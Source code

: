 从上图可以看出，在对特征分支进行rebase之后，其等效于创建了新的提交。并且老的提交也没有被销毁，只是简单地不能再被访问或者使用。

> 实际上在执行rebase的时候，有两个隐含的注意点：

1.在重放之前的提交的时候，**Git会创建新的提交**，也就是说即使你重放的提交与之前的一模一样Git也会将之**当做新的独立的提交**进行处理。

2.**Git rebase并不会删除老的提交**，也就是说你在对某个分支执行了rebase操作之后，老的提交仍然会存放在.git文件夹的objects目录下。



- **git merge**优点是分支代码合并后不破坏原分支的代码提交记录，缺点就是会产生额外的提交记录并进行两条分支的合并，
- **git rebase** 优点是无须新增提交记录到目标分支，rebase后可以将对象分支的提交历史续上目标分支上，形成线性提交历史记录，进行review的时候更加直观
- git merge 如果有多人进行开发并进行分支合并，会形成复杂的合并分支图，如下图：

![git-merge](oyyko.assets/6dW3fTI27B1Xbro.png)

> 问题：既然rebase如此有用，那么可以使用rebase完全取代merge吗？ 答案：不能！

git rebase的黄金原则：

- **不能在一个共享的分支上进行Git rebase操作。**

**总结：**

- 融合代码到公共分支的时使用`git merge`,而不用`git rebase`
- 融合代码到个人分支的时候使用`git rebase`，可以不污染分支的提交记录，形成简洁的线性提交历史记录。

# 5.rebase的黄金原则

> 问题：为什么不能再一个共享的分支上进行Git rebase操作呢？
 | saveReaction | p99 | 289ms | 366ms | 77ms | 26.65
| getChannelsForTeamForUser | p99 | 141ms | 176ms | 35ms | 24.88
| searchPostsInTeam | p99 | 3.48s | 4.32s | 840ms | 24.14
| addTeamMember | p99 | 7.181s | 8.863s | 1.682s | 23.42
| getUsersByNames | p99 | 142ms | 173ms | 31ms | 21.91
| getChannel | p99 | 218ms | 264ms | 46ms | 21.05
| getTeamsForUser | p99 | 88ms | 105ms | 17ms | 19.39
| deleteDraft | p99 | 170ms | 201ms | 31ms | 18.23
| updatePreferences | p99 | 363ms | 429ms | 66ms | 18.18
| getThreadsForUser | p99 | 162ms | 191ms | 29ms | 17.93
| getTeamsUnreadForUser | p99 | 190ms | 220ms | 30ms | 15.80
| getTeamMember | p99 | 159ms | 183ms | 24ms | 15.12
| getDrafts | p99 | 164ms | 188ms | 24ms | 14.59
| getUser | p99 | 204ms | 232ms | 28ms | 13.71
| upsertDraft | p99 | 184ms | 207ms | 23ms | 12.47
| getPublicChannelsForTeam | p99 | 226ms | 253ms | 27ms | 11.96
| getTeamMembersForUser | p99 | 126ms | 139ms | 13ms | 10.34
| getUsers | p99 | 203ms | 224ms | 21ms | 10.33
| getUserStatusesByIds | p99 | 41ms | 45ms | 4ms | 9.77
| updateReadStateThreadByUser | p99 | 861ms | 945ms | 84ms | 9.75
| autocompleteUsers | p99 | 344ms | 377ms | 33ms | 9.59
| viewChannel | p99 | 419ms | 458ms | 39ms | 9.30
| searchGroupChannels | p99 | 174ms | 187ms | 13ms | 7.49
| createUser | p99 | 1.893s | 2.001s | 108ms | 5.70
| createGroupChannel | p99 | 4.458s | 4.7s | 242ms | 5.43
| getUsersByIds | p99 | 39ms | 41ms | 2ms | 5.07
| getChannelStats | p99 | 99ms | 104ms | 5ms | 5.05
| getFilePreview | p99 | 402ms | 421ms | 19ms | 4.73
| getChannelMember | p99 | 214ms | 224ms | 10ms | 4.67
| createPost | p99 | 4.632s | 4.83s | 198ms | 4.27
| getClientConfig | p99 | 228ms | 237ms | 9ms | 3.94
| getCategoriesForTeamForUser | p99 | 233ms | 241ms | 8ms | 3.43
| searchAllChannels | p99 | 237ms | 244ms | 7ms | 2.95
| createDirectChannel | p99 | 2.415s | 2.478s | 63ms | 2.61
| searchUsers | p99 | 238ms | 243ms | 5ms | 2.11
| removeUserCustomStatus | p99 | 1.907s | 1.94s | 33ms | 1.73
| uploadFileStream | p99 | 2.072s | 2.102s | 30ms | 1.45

◆ Exercise details ◆
Please restate the material above exactly, line by line.

◆ Response box ◆
Source code

: 从上图可以看出，在对特征分支进行rebase之后，其等效于创建了新的提交。并且老的提交也没有被销毁，只是简单地不能再被访问或者使用。

> 实际上在执行rebase的时候，有两个隐含的注意点：

1.在重放之前的提交的时候，**Git会创建新的提交**，也就是说即使你重放的提交与之前的一模一样Git也会将之**当做新的独立的提交**进行处理。

2.**Git rebase并不会删除老的提交**，也就是说你在对某个分支执行了rebase操作之后，老的提交仍然会存放在.git文件夹的objects目录下。



- **git merge**优点是分支代码合并后不破坏原分支的代码提交记录，缺点就是会产生额外的提交记录并进行两条分支的合并，
- **git rebase** 优点是无须新增提交记录到目标分支，rebase后可以将对象分支的提交历史续上目标分支上，形成线性提交历史记录，进行review的时候更加直观
- git merge 如果有多人进行开发并进行分支合并，会形成复杂的合并分支图，如下图：

![git-merge](oyyko.assets/6dW3fTI27B1Xbro.png)

> 问题：既然rebase如此有用，那么可以使用rebase完全取代merge吗？ 答案：不能！

git rebase的黄金原则：

- **不能在一个共享的分支上进行Git rebase操作。**

**总结：**

- 融合代码到公共分支的时使用`git merge`,而不用`git rebase`
- 融合代码到个人分支的时候使用`git rebase`，可以不污染分支的提交记录，形成简洁的线性提交历史记录。

# 5.rebase的黄金原则

> 问题：为什么不能再一个共享的分支上进行Git rebase操作呢？
 | saveReaction | p99 | 289ms | 366ms | 77ms | 26.65
| getChannelsForTeamForUser | p99 | 141ms | 176ms | 35ms | 24.88
| searchPostsInTeam | p99 | 3.48s | 4.32s | 840ms | 24.14
| addTeamMember | p99 | 7.181s | 8.863s | 1.682s | 23.42
| getUsersByNames | p99 | 142ms | 173ms | 31ms | 21.91
| getChannel | p99 | 218ms | 264ms | 46ms | 21.05
| getTeamsForUser | p99 | 88ms | 105ms | 17ms | 19.39
| deleteDraft | p99 | 170ms | 201ms | 31ms | 18.23
| updatePreferences | p99 | 363ms | 429ms | 66ms | 18.18
| getThreadsForUser | p99 | 162ms | 191ms | 29ms | 17.93
| getTeamsUnreadForUser | p99 | 190ms | 220ms | 30ms | 15.80
| getTeamMember | p99 | 159ms | 183ms | 24ms | 15.12
| getDrafts | p99 | 164ms | 188ms | 24ms | 14.59
| getUser | p99 | 204ms | 232ms | 28ms | 13.71
| upsertDraft | p99 | 184ms | 207ms | 23ms | 12.47
| getPublicChannelsForTeam | p99 | 226ms | 253ms | 27ms | 11.96
| getTeamMembersForUser | p99 | 126ms | 139ms | 13ms | 10.34
| getUsers | p99 | 203ms | 224ms | 21ms | 10.33
| getUserStatusesByIds | p99 | 41ms | 45ms | 4ms | 9.77
| updateReadStateThreadByUser | p99 | 861ms | 945ms | 84ms | 9.75
| autocompleteUsers | p99 | 344ms | 377ms | 33ms | 9.59
| viewChannel | p99 | 419ms | 458ms | 39ms | 9.30
| searchGroupChannels | p99 | 174ms | 187ms | 13ms | 7.49
| createUser | p99 | 1.893s | 2.001s | 108ms | 5.70
| createGroupChannel | p99 | 4.458s | 4.7s | 242ms | 5.43
| getUsersByIds | p99 | 39ms | 41ms | 2ms | 5.07
| getChannelStats | p99 | 99ms | 104ms | 5ms | 5.05
| getFilePreview | p99 | 402ms | 421ms | 19ms | 4.73
| getChannelMember | p99 | 214ms | 224ms | 10ms | 4.67
| createPost | p99 | 4.632s | 4.83s | 198ms | 4.27
| getClientConfig | p99 | 228ms | 237ms | 9ms | 3.94
| getCategoriesForTeamForUser | p99 | 233ms | 241ms | 8ms | 3.43
| searchAllChannels | p99 | 237ms | 244ms | 7ms | 2.95
| createDirectChannel | p99 | 2.415s | 2.478s | 63ms | 2.61
| searchUsers | p99 | 238ms | 243ms | 5ms | 2.11
| removeUserCustomStatus | p99 | 1.907s | 1.94s | 33ms | 1.73
| uploadFileStream | p99 | 2.072s | 2.102s | 30ms | 1.45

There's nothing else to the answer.